Charting the Property Taxes of the City’s 10 Most Expensive Apartments
Back in March, we learned that the owner of the $100 million apartment at One57 (the most expensive sale ever in the city) pays only $17,268 in annual property taxes– “or 0.017 percent of its sale price, as if it were worth only $6.5 million,” as we noted. “In contrast, the owner of a $1.02 million condo nearby at 224 East 52nd Street is paying $24,279, or 2.38 percent of its sale price.” Why does this happen? It’s in part due to the 421-a program, which offers tax breaks for the inclusion of affordable housing and “lowers the billable-assessed value of a property to incentivize real-estate development,” according to CityLab. It’s also thanks to the city’s haphazard system for assessing market values of condos and co-ops.
In response to this growing issue of inequality, Mayor de Blasio announced just last week that he hopes to end 421-a for condos, as well as implement an even stricter mansion tax. To make the issue a bit more black-and-white, CityLab has put together two charts that show just how disproportionate the actual value of the city’s ten most-expensive apartments is compared with their property taxes. As they note, “In NYC, billionaires pay 1/100th the average property-tax rate.”

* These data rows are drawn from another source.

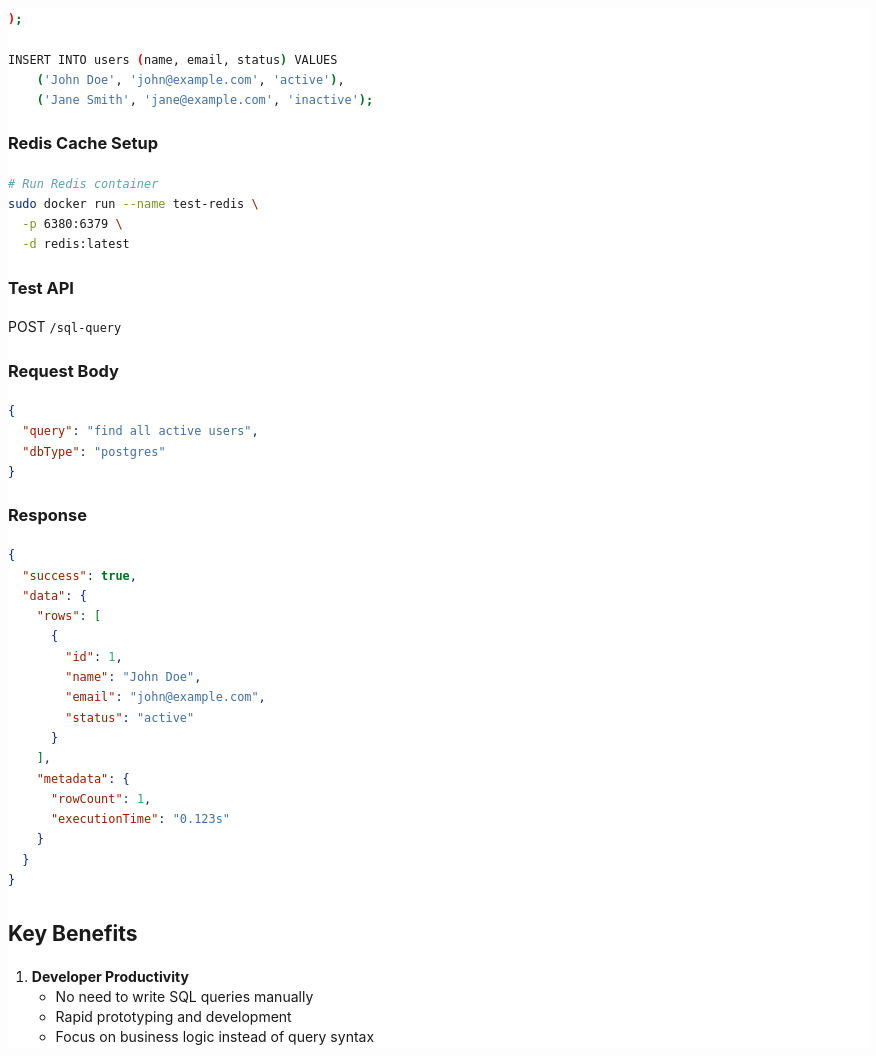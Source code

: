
 ```bash
);

INSERT INTO users (name, email, status) VALUES 
    ('John Doe', 'john@example.com', 'active'),
    ('Jane Smith', 'jane@example.com', 'inactive');
```

### Redis Cache Setup
```bash
# Run Redis container
sudo docker run --name test-redis \
  -p 6380:6379 \
  -d redis:latest
```

### Test API 
POST `/sql-query`

### Request Body
```json
{
  "query": "find all active users",
  "dbType": "postgres"
}
```

### Response
```json
{
  "success": true,
  "data": {
    "rows": [
      {
        "id": 1,
        "name": "John Doe",
        "email": "john@example.com",
        "status": "active"
      }
    ],
    "metadata": {
      "rowCount": 1,
      "executionTime": "0.123s"
    }
  }
}
```

## Key Benefits

1. **Developer Productivity**
   - No need to write SQL queries manually
   - Rapid prototyping and development
   - Focus on business logic instead of query syntax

The charts, put together using data from Max Galka, co-founder of real estate data site Revaluate, looked at the ten biggest condo sales to date in New York, excluding the $91.5 million sale at One57 that closed last month. We can see that the property taxes at One57 are the lowest, and this is thanks to its location on billionaires row. Galka’s report states: “Properties in fast-appreciating neighborhoods end up with lower effective tax rates than identically-valued properties in neighborhoods with more stable prices.”
In addition to reforming the 421-a system, the Mayor wants to up the mansion tax. “Currently, home sales over $1 million are subject to a 1 percent tax, but de Blasio proposes adding an additional 1 percent tax for sales over $1.75 million, as well as a third 1.5 percent tax for sales over $5 million,” we reported. The current state property assessment laws were implemented in 1981, a time when the city was in dire need of development, but now the pendulum has moved in the other direction. A study from the Municipal Arts Society that looked at which luxury skyscrapers are siphoning our tax dollars showed that, in 2014, the city forfeited $1.1 billion in tax revenue, 60 percent of which went to building Manhattan apartments aimed at the 1 percent.